EXERCISE GOAL >> Give again the entries below exactly, beginning at the first line and ending at the line with "because the proposal".

Saved data entries

※ ※ ※

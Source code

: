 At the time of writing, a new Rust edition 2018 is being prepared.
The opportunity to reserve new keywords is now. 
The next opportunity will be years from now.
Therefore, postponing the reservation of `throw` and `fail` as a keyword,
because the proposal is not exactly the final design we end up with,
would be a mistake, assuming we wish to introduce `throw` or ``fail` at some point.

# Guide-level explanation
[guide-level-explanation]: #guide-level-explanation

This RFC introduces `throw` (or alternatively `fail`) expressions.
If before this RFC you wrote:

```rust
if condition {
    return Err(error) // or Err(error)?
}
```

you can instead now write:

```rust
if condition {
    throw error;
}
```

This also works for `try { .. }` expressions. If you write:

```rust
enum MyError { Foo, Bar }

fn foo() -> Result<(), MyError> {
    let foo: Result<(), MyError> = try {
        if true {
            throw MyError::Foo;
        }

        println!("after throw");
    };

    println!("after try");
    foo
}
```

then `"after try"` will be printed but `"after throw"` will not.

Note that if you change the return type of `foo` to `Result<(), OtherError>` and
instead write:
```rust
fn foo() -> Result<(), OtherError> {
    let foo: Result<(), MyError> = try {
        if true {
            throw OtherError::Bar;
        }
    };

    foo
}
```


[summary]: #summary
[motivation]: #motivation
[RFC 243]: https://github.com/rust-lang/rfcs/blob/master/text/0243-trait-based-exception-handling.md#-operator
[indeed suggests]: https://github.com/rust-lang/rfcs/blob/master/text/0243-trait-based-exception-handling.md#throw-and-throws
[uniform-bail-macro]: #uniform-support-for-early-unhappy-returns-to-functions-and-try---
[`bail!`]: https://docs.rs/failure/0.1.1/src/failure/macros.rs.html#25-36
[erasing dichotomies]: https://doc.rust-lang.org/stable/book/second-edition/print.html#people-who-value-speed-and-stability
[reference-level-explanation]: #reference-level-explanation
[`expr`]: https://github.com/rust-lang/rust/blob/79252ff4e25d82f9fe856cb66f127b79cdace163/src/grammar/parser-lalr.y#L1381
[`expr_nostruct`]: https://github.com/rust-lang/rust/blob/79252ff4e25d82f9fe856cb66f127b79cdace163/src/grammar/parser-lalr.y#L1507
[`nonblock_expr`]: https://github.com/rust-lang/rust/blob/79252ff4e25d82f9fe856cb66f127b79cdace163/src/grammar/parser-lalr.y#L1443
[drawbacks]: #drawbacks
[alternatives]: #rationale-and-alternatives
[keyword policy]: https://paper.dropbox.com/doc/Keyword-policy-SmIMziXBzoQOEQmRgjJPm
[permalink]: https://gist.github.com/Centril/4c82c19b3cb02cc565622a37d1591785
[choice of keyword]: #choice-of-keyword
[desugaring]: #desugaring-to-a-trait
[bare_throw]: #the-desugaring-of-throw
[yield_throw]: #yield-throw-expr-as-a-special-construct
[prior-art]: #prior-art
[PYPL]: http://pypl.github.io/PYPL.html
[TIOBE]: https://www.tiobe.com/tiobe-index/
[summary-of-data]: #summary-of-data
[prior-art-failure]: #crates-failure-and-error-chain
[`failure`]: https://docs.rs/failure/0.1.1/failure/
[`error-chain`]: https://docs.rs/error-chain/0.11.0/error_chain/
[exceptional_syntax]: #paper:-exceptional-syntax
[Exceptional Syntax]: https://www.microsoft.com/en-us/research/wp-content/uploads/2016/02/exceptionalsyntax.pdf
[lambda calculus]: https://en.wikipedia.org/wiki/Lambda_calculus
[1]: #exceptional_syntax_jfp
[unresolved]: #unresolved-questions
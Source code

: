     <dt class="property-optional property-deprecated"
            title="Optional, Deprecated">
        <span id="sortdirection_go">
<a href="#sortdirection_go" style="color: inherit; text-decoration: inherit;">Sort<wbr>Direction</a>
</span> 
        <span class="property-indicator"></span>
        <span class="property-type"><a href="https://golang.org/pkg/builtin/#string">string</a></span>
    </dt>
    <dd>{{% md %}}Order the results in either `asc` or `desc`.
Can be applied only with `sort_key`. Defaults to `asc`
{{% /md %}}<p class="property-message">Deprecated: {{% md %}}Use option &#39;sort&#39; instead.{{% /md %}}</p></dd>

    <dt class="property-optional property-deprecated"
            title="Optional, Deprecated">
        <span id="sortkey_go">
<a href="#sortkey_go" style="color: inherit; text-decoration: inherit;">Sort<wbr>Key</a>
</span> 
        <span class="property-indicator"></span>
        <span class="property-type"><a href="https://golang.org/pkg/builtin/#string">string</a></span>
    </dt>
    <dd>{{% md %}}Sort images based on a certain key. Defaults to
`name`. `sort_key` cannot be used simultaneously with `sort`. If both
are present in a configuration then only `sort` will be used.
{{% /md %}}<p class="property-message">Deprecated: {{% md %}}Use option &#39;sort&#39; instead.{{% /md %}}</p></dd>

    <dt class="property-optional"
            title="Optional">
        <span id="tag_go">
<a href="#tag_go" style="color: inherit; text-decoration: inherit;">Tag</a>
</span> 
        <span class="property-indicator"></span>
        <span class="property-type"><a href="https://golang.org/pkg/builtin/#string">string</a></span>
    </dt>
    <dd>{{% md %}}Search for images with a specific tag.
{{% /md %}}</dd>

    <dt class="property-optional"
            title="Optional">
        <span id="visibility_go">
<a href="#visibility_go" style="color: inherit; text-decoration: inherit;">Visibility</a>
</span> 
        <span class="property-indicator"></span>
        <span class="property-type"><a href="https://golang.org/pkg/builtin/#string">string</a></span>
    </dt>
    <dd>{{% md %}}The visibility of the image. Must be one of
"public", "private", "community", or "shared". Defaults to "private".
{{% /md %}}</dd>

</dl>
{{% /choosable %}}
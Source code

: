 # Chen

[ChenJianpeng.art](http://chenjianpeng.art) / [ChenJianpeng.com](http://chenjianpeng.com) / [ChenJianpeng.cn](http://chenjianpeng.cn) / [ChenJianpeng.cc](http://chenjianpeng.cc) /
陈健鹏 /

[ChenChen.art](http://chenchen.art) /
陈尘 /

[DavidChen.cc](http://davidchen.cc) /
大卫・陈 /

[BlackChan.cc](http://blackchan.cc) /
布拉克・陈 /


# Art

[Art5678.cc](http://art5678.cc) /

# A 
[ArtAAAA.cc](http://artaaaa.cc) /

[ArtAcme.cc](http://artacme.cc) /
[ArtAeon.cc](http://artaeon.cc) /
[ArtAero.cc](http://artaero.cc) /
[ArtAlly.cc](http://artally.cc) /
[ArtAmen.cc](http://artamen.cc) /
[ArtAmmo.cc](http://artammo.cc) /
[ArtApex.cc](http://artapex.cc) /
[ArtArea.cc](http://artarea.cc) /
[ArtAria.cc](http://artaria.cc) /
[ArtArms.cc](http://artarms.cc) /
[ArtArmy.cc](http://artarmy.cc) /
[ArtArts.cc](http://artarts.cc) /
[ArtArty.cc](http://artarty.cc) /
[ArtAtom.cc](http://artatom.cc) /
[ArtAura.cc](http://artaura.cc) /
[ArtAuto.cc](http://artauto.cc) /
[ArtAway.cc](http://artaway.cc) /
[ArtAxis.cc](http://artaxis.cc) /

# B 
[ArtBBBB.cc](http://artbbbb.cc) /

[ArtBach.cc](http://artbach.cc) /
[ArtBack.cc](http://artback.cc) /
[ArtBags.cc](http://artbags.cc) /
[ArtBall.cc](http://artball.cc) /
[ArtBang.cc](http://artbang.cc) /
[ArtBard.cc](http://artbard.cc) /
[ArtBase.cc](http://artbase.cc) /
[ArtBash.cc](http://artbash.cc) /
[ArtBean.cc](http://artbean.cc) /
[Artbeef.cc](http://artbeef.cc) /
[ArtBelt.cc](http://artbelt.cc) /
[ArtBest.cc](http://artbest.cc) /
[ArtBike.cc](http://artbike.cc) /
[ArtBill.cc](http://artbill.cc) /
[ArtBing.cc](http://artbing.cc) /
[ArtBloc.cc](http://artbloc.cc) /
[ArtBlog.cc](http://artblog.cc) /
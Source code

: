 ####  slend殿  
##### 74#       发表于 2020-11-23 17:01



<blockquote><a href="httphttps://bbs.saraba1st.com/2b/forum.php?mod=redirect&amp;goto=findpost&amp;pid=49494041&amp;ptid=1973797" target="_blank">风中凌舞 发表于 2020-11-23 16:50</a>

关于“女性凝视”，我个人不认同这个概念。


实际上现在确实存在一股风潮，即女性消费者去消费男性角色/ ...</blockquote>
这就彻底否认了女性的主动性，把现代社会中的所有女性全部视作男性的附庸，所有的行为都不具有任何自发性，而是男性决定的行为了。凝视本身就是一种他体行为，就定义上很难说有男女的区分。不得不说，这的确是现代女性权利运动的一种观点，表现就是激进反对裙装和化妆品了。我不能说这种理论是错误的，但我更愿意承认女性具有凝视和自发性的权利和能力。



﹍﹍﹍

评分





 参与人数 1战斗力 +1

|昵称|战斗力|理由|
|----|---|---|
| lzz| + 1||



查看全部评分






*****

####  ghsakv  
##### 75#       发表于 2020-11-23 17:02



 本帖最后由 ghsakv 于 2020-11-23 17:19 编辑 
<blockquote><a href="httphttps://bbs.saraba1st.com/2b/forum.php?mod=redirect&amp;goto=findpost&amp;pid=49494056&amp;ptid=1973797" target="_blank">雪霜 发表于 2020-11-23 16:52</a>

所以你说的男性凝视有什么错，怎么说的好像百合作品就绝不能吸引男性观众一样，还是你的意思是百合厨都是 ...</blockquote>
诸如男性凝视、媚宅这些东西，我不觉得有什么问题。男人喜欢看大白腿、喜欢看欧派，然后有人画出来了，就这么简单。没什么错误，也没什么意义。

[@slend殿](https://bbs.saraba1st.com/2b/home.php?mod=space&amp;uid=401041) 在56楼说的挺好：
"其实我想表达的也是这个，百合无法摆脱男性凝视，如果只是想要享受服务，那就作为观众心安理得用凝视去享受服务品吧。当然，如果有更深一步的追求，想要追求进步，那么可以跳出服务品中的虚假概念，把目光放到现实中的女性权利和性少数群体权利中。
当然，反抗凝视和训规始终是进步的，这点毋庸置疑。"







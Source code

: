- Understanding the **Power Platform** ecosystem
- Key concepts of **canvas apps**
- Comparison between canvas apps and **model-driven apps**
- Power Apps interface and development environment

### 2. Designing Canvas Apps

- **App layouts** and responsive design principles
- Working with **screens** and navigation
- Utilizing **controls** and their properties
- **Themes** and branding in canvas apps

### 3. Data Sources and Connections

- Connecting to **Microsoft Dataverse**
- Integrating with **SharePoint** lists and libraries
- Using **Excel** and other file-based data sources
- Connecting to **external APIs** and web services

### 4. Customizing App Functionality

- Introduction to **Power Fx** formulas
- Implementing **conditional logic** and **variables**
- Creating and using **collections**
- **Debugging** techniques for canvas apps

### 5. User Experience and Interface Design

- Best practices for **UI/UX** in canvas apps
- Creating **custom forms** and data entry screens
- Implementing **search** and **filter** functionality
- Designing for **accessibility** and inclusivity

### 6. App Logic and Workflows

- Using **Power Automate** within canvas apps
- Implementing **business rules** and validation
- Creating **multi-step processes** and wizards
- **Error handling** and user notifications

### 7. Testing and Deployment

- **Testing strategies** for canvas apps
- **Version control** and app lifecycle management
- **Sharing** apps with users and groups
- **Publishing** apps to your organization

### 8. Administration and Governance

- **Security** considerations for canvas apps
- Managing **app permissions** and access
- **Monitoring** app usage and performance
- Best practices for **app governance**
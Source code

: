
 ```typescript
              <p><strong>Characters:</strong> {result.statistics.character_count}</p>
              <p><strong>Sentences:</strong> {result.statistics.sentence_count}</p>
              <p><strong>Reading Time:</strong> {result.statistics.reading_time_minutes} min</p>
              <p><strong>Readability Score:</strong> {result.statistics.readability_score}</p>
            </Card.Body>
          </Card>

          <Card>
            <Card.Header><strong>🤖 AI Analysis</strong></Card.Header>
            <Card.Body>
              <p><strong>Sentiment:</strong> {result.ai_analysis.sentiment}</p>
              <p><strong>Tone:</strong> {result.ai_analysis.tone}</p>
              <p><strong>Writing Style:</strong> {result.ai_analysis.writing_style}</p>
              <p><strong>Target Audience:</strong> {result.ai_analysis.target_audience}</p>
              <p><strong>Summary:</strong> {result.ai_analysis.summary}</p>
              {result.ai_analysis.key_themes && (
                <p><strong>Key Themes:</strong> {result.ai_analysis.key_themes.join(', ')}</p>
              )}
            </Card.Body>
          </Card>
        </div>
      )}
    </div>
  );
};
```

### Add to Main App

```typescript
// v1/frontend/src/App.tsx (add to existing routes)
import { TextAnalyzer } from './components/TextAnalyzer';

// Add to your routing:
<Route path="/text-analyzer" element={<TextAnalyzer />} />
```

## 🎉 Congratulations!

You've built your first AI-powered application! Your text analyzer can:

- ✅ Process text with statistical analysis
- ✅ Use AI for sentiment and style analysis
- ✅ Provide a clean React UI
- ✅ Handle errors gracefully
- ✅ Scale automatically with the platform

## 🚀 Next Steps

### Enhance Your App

※ ※ ※

FINISHED TASK >>
Source code

: At the time of writing, a new Rust edition 2018 is being prepared.
The opportunity to reserve new keywords is now. 
The next opportunity will be years from now.
Therefore, postponing the reservation of `throw` and `fail` as a keyword,
because the proposal is not exactly the final design we end up with,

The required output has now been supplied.